Today I joined the rOpenSci editorial team, taking on a role editing R packages and seeing them through rOpenSci’s peer-review process. It might seem a bit strange for a historian to formally join a group of scientists writing packages for a programming language. So why am I joining rOpenSci?

I’ve been involved with rOpenSci since about 2015, after Scott Chamberlain reached out to see if I was interested in participating with the group. Since then I’ve contributed a number of R packages, including several that went through rOpenSci’s process of peer review, and I’ve guest edited several packages that have gone through the same process. I’ve also been to two of their unconferences and both of their workshops for developers of text analysis packages. The rOpenSci developer collective has been very helpful for me in improving and peer reviewing the software that I write for many of my digital projects.

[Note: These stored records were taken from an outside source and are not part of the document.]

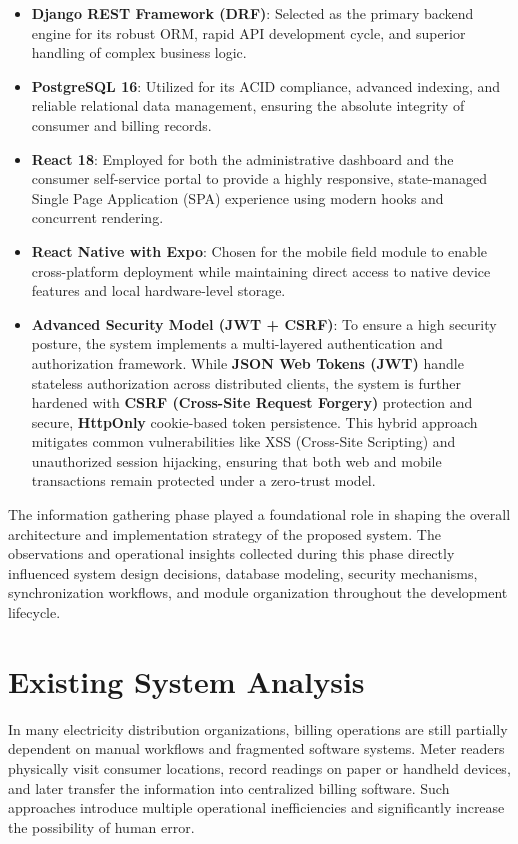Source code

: \documentclass[12pt, a4paper, onecolumn]{report}
\begin{document}
\begin{itemize}
    \item \textbf{Django REST Framework (DRF)}: Selected as the primary backend engine for its robust ORM, rapid API development cycle, and superior handling of complex business logic.
    \item \textbf{PostgreSQL 16}: Utilized for its ACID compliance, advanced indexing, and reliable relational data management, ensuring the absolute integrity of consumer and billing records.
    \item \textbf{React 18}: Employed for both the administrative dashboard and the consumer self-service portal to provide a highly responsive, state-managed Single Page Application (SPA) experience using modern hooks and concurrent rendering.
    \item \textbf{React Native with Expo}: Chosen for the mobile field module to enable cross-platform deployment while maintaining direct access to native device features and local hardware-level storage.
    \item \textbf{Advanced Security Model (JWT + CSRF)}: To ensure a high security posture, the system implements a multi-layered authentication and authorization framework. While \textbf{JSON Web Tokens (JWT)} handle stateless authorization across distributed clients, the system is further hardened with \textbf{CSRF (Cross-Site Request Forgery)} protection and secure, \textbf{HttpOnly} cookie-based token persistence. This hybrid approach mitigates common vulnerabilities like XSS (Cross-Site Scripting) and unauthorized session hijacking, ensuring that both web and mobile transactions remain protected under a zero-trust model.
\end{itemize}
The information gathering phase played a foundational role in shaping the overall architecture and implementation strategy of the proposed system. The observations and operational insights collected during this phase directly influenced system design decisions, database modeling, security mechanisms, synchronization workflows, and module organization throughout the development lifecycle.

\section{Existing System Analysis}

In many electricity distribution organizations, billing operations are still partially dependent on manual workflows and fragmented software systems. Meter readers physically visit consumer locations, record readings on paper or handheld devices, and later transfer the information into centralized billing software. Such approaches introduce multiple operational inefficiencies and significantly increase the possibility of human error.
\end{document}
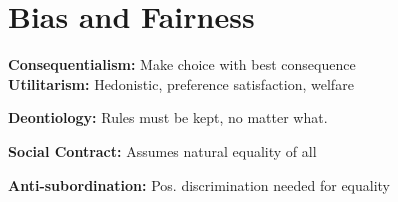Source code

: \begin{comment}
	\pagebreak
\end{comment}

\section{Bias and Fairness}
\begin{comment}
	Labeling is biased, if you predict the same labels, we only reproduce the bias.\\
	The sample selection is also biased, as sometimes the training data only fits a certain profile (crime).\\
	Sometimes the whole task is biased, anyone who does not fall in a certain category is not included from the beginning.\\
	If the test set is imbalanced, the loss function learns to ignore the minorities, to get the majority right.\\
\end{comment}

\textbf{Consequentialism:} Make choice with best consequence\\

\textbf{Utilitarism:} Hedonistic, preference satisfaction, welfare\\
\begin{comment}
	Utilitarism is a specific case of consequentialism.
	Hedonistic: Individual pleasure\\
	Preference satisfaction: Inderect Pleasure\\
	Welfare: Long-term over short term satisfaction\\
\end{comment}

\textbf{Deontiology:} Rules must be kept, no matter what.\\
\begin{comment}
	Break rules even when there are good reasons to do it is wrong.
	Be good is not the same as not being bad.\\
\end{comment}

\textbf{Social Contract:} Assumes natural equality of all\\
\begin{comment}
	Obligations between agents are conventional; conventions secure important human interests.\\
	Mutually advantageous: Nothing wrong with harming people, but better not to if that means others can harm me.\\
	Morality as a right: We all have equal innate rights (rights to fair trial, etc.) which are not negotiated
\end{comment}

\textbf{Anti-subordination:} Pos. discrimination needed for equality\\
\begin{comment}
	You discriminate by actively searching for a women, but only to address that there are not enough women.\\
\end{comment}

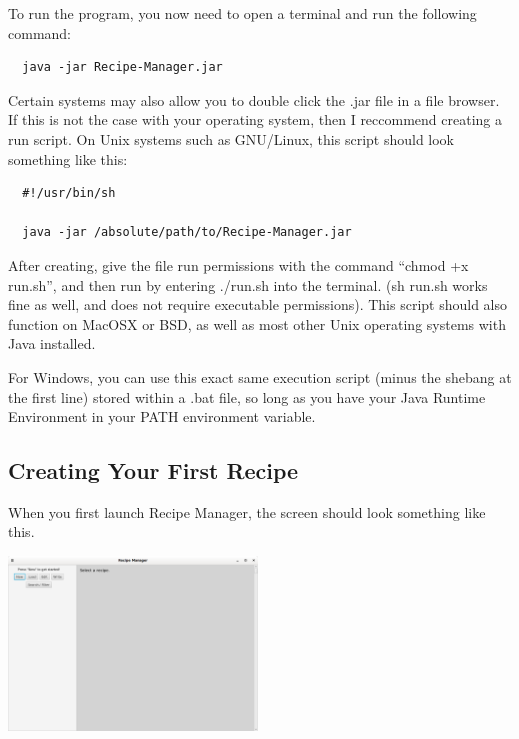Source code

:\documentclass{article}
\begin{document}
To run the program, you now need to open a terminal and run the
following command:

\lstset{}
\begin{lstlisting}
  java -jar Recipe-Manager.jar
\end{lstlisting}

Certain systems may also allow you to double click the .jar file in a
file browser. If this is not the case with your operating system, then
I reccommend creating a run script. On Unix systems such as GNU/Linux,
this script should look something like this:

\lstset{language=bash, numbers=left, caption=run.sh}
\begin{lstlisting}
  #!/usr/bin/sh
  
  java -jar /absolute/path/to/Recipe-Manager.jar
\end{lstlisting}

After creating, give the file run permissions with the command ``chmod
+x run.sh'', and then run by entering ./run.sh into the terminal. (sh
run.sh works fine as well, and does not require executable
permissions). This script should also function on MacOSX or BSD, as
well as most other Unix operating systems with Java installed.

For Windows, you can use this exact same execution script (minus the
shebang at the first line) stored within a .bat file, so long as you
have your Java Runtime Environment in your PATH environment
variable.

\subsection{Creating Your First Recipe}

When you first launch Recipe Manager, the screen should look something
like this.

\begin{center}
  \includegraphics[width=250px]{img/emptywindow.png}
\end{center}
\end{document}

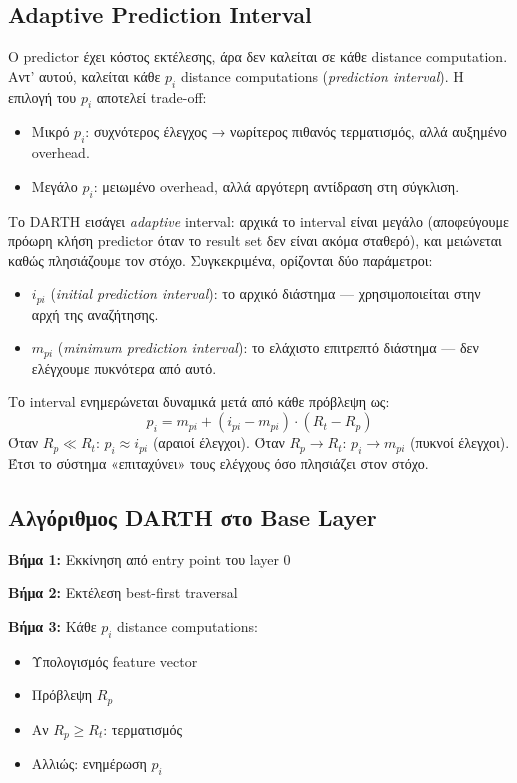 \documentclass[12pt,a4paper]{article}
\begin{document}
\subsection{Adaptive Prediction Interval}

Ο predictor έχει κόστος εκτέλεσης, άρα δεν καλείται σε κάθε distance computation. Αντ' αυτού, καλείται κάθε $p_i$ distance computations (\emph{prediction interval}). Η επιλογή του $p_i$ αποτελεί trade-off:
\begin{itemize}
  \item Μικρό $p_i$: συχνότερος έλεγχος → νωρίτερος πιθανός τερματισμός, αλλά αυξημένο overhead.
  \item Μεγάλο $p_i$: μειωμένο overhead, αλλά αργότερη αντίδραση στη σύγκλιση.
\end{itemize}

Το DARTH εισάγει \emph{adaptive} interval: αρχικά το interval είναι μεγάλο (αποφεύγουμε πρόωρη κλήση predictor όταν το result set δεν είναι ακόμα σταθερό), και μειώνεται καθώς πλησιάζουμε τον στόχο. Συγκεκριμένα, ορίζονται δύο παράμετροι:
\begin{itemize}
  \item $i_{pi}$ (\emph{initial prediction interval}): το αρχικό διάστημα — χρησιμοποιείται στην αρχή της αναζήτησης.
  \item $m_{pi}$ (\emph{minimum prediction interval}): το ελάχιστο επιτρεπτό διάστημα — δεν ελέγχουμε πυκνότερα από αυτό.
\end{itemize}

Το interval ενημερώνεται δυναμικά μετά από κάθε πρόβλεψη ως:
\[
p_i = m_{pi} + (i_{pi} - m_{pi}) \cdot (R_t - R_p)
\]
Όταν $R_p \ll R_t$: $p_i \approx i_{pi}$ (αραιοί έλεγχοι). Όταν $R_p \to R_t$: $p_i \to m_{pi}$ (πυκνοί έλεγχοι). Έτσι το σύστημα «επιταχύνει» τους ελέγχους όσο πλησιάζει στον στόχο.

\subsection{Αλγόριθμος DARTH στο Base Layer}

\textbf{Βήμα 1:} Εκκίνηση από entry point του layer 0

\textbf{Βήμα 2:} Εκτέλεση best-first traversal

\textbf{Βήμα 3:} Κάθε $p_i$ distance computations:

\begin{itemize}
    \item Υπολογισμός feature vector
    \item Πρόβλεψη $R_p$
    \item Αν $R_p \ge R_t$: τερματισμός
    \item Αλλιώς: ενημέρωση $p_i$
\end{itemize}
\end{document}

I’m joining the rOpenSci editorial team because I believe that their mission of creating “a culture that values open and reproducible research using shared data and reusable software” is just as much needed for digital history and the digital humanities as it is for the sciences. (For “science,” maybe read Wissenschaft?) It is not because I think digital history is a science, or some other such nonsense that might get written about in the Chronicle of Higher Education. At higher levels of abstraction the disciplinary differences between the sciences and the humanities are very real, but at the level of code and computation there is a great deal that the two domains of knowledge can learn from one another.

Because I value the contributions that scores of editors and peer reviewers have made to my prose scholarship, I want there to be a similar process of editing and review available for scholarship expressed in software. And the rOpenSci process of onboarding R packages through an open, well-documented peer-review process is pretty great. It’s rather similar, I think, to the open review process created by the Programming Historian, though for software rather than tutorials. So I am glad to have a chance to give something back to the #rstats community and help academic developers get their software reviewed as scholarship.

If you are working in R for digital history or the digital humanities, especially if it involves text analysis or geospatial data, please take a look at the rOpenSci descriptions of packages that are within their scope and consider submitting your work.